**Try it**
Repeat every record word for word and omit the images.

#####

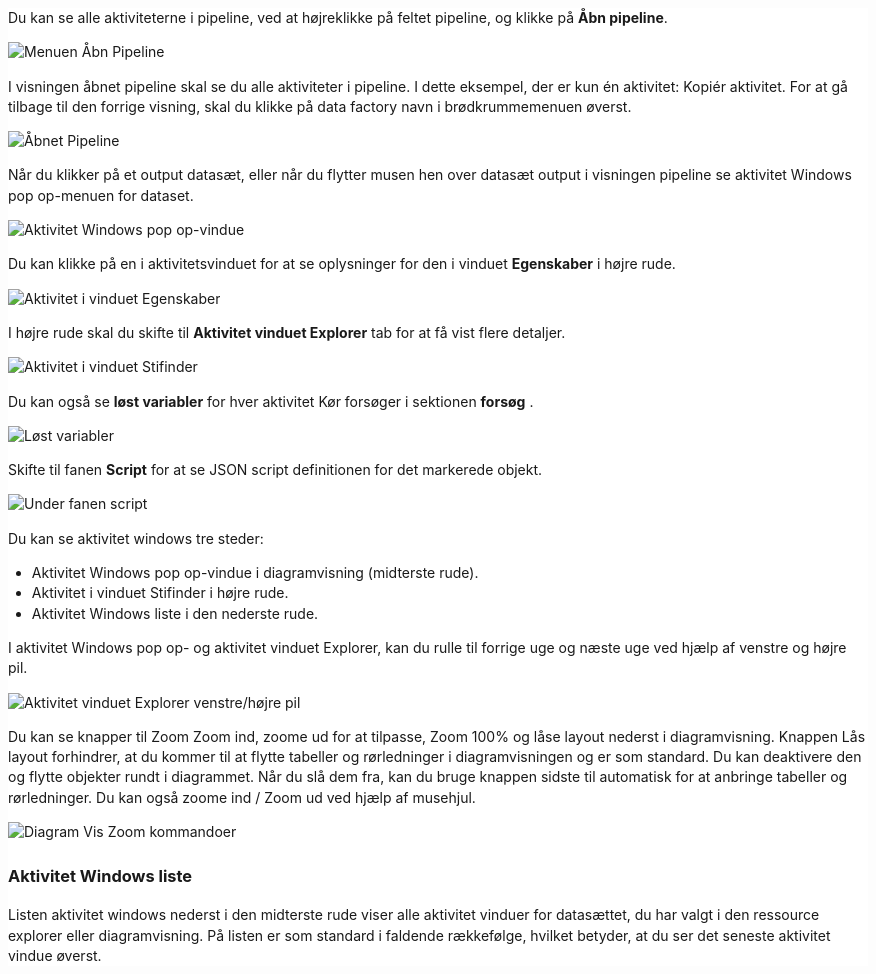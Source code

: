 Du kan se alle aktiviteterne i pipeline, ved at højreklikke på feltet pipeline, og klikke på **Åbn pipeline**.

![Menuen Åbn Pipeline](./media/data-factory-monitor-manage-app/OpenPipelineMenu.png)

I visningen åbnet pipeline skal se du alle aktiviteter i pipeline. I dette eksempel, der er kun én aktivitet: Kopiér aktivitet. For at gå tilbage til den forrige visning, skal du klikke på data factory navn i brødkrummemenuen øverst.

![Åbnet Pipeline](./media/data-factory-monitor-manage-app/OpenedPipeline.png)

Når du klikker på et output datasæt, eller når du flytter musen hen over datasæt output i visningen pipeline se aktivitet Windows pop op-menuen for dataset.

![Aktivitet Windows pop op-vindue](./media/data-factory-monitor-manage-app/ActivityWindowsPopup.png)

Du kan klikke på en i aktivitetsvinduet for at se oplysninger for den i vinduet **Egenskaber** i højre rude. 

![Aktivitet i vinduet Egenskaber](./media/data-factory-monitor-manage-app/ActivityWindowProperties.png)

I højre rude skal du skifte til **Aktivitet vinduet Explorer** tab for at få vist flere detaljer.

![Aktivitet i vinduet Stifinder](./media/data-factory-monitor-manage-app/ActivityWindowExplorer.png) 

Du kan også se **løst variabler** for hver aktivitet Kør forsøger i sektionen **forsøg** . 

![Løst variabler](./media/data-factory-monitor-manage-app/ResolvedVariables.PNG)

Skifte til fanen **Script** for at se JSON script definitionen for det markerede objekt.   

![Under fanen script](./media/data-factory-monitor-manage-app/ScriptTab.png)

Du kan se aktivitet windows tre steder:

- Aktivitet Windows pop op-vindue i diagramvisning (midterste rude).
- Aktivitet i vinduet Stifinder i højre rude.
- Aktivitet Windows liste i den nederste rude.

I aktivitet Windows pop op- og aktivitet vinduet Explorer, kan du rulle til forrige uge og næste uge ved hjælp af venstre og højre pil.

![Aktivitet vinduet Explorer venstre/højre pil](./media/data-factory-monitor-manage-app/ActivityWindowExplorerLeftRightArrows.png)

Du kan se knapper til Zoom Zoom ind, zoome ud for at tilpasse, Zoom 100% og låse layout nederst i diagramvisning. Knappen Lås layout forhindrer, at du kommer til at flytte tabeller og rørledninger i diagramvisningen og er som standard. Du kan deaktivere den og flytte objekter rundt i diagrammet. Når du slå dem fra, kan du bruge knappen sidste til automatisk for at anbringe tabeller og rørledninger. Du kan også zoome ind / Zoom ud ved hjælp af musehjul.

![Diagram Vis Zoom kommandoer](./media/data-factory-monitor-manage-app/DiagramViewZoomCommands.png)


### <a name="activity-windows-list"></a>Aktivitet Windows liste
Listen aktivitet windows nederst i den midterste rude viser alle aktivitet vinduer for datasættet, du har valgt i den ressource explorer eller diagramvisning. På listen er som standard i faldende rækkefølge, hvilket betyder, at du ser det seneste aktivitet vindue øverst. 
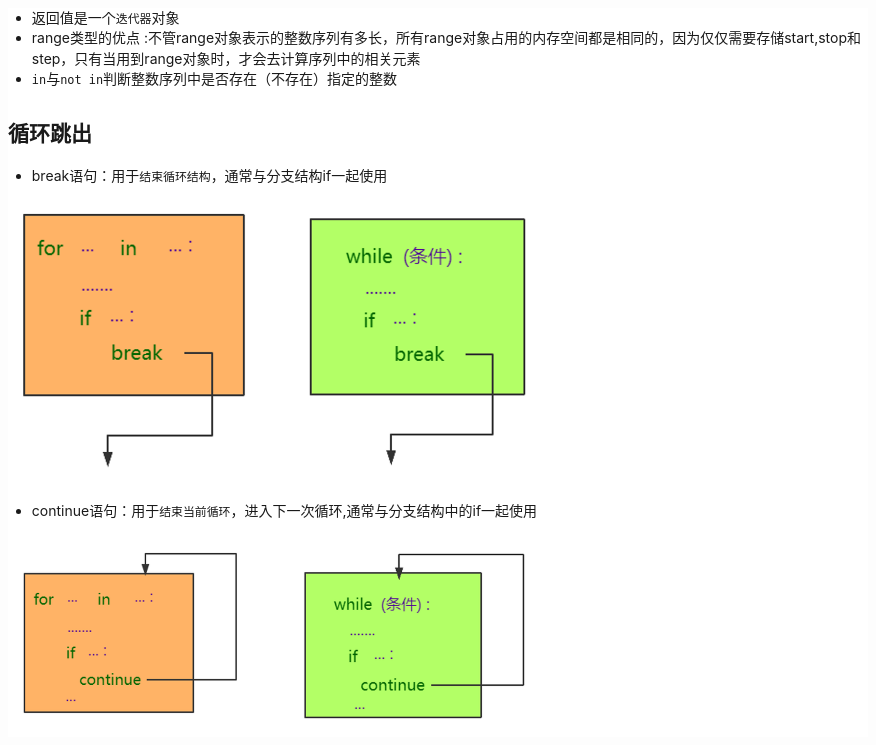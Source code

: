 - 返回值是一个`迭代器`对象
- range类型的优点 :不管range对象表示的整数序列有多长，所有range对象占用的内存空间都是相同的，因为仅仅需要存储start,stop和step，只有当用到range对象时，才会去计算序列中的相关元素
- `in`与`not in`判断整数序列中是否存在（不存在）指定的整数 





## 循环跳出

- break语句：用于`结束循环结构`，通常与分支结构if一起使用

<img src="../.gitbook/assets/1/27.png" style="zoom: 53%;" >

- continue语句：用于`结束当前循环`，进入下一次循环,通常与分支结构中的if一起使用

<img src="../.gitbook/assets/1/28.png" style="zoom: 52%;" >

#####

**Task response**
Source code

: Du kan se alle aktiviteterne i pipeline, ved at højreklikke på feltet pipeline, og klikke på **Åbn pipeline**.

![Menuen Åbn Pipeline](./media/data-factory-monitor-manage-app/OpenPipelineMenu.png)

I visningen åbnet pipeline skal se du alle aktiviteter i pipeline. I dette eksempel, der er kun én aktivitet: Kopiér aktivitet. For at gå tilbage til den forrige visning, skal du klikke på data factory navn i brødkrummemenuen øverst.

![Åbnet Pipeline](./media/data-factory-monitor-manage-app/OpenedPipeline.png)

Når du klikker på et output datasæt, eller når du flytter musen hen over datasæt output i visningen pipeline se aktivitet Windows pop op-menuen for dataset.

![Aktivitet Windows pop op-vindue](./media/data-factory-monitor-manage-app/ActivityWindowsPopup.png)

Du kan klikke på en i aktivitetsvinduet for at se oplysninger for den i vinduet **Egenskaber** i højre rude. 

![Aktivitet i vinduet Egenskaber](./media/data-factory-monitor-manage-app/ActivityWindowProperties.png)

I højre rude skal du skifte til **Aktivitet vinduet Explorer** tab for at få vist flere detaljer.

![Aktivitet i vinduet Stifinder](./media/data-factory-monitor-manage-app/ActivityWindowExplorer.png) 

Du kan også se **løst variabler** for hver aktivitet Kør forsøger i sektionen **forsøg** . 

![Løst variabler](./media/data-factory-monitor-manage-app/ResolvedVariables.PNG)

Skifte til fanen **Script** for at se JSON script definitionen for det markerede objekt.   

![Under fanen script](./media/data-factory-monitor-manage-app/ScriptTab.png)

Du kan se aktivitet windows tre steder:

- Aktivitet Windows pop op-vindue i diagramvisning (midterste rude).
- Aktivitet i vinduet Stifinder i højre rude.
- Aktivitet Windows liste i den nederste rude.

I aktivitet Windows pop op- og aktivitet vinduet Explorer, kan du rulle til forrige uge og næste uge ved hjælp af venstre og højre pil.

![Aktivitet vinduet Explorer venstre/højre pil](./media/data-factory-monitor-manage-app/ActivityWindowExplorerLeftRightArrows.png)

Du kan se knapper til Zoom Zoom ind, zoome ud for at tilpasse, Zoom 100% og låse layout nederst i diagramvisning. Knappen Lås layout forhindrer, at du kommer til at flytte tabeller og rørledninger i diagramvisningen og er som standard. Du kan deaktivere den og flytte objekter rundt i diagrammet. Når du slå dem fra, kan du bruge knappen sidste til automatisk for at anbringe tabeller og rørledninger. Du kan også zoome ind / Zoom ud ved hjælp af musehjul.

![Diagram Vis Zoom kommandoer](./media/data-factory-monitor-manage-app/DiagramViewZoomCommands.png)


### <a name="activity-windows-list"></a>Aktivitet Windows liste
Listen aktivitet windows nederst i den midterste rude viser alle aktivitet vinduer for datasættet, du har valgt i den ressource explorer eller diagramvisning. På listen er som standard i faldende rækkefølge, hvilket betyder, at du ser det seneste aktivitet vindue øverst. 
Source code

: - 返回值是一个`迭代器`对象
- range类型的优点 :不管range对象表示的整数序列有多长，所有range对象占用的内存空间都是相同的，因为仅仅需要存储start,stop和step，只有当用到range对象时，才会去计算序列中的相关元素
- `in`与`not in`判断整数序列中是否存在（不存在）指定的整数 





## 循环跳出

- break语句：用于`结束循环结构`，通常与分支结构if一起使用

<img src="../.gitbook/assets/1/27.png" style="zoom: 53%;" >

- continue语句：用于`结束当前循环`，进入下一次循环,通常与分支结构中的if一起使用

<img src="../.gitbook/assets/1/28.png" style="zoom: 52%;" >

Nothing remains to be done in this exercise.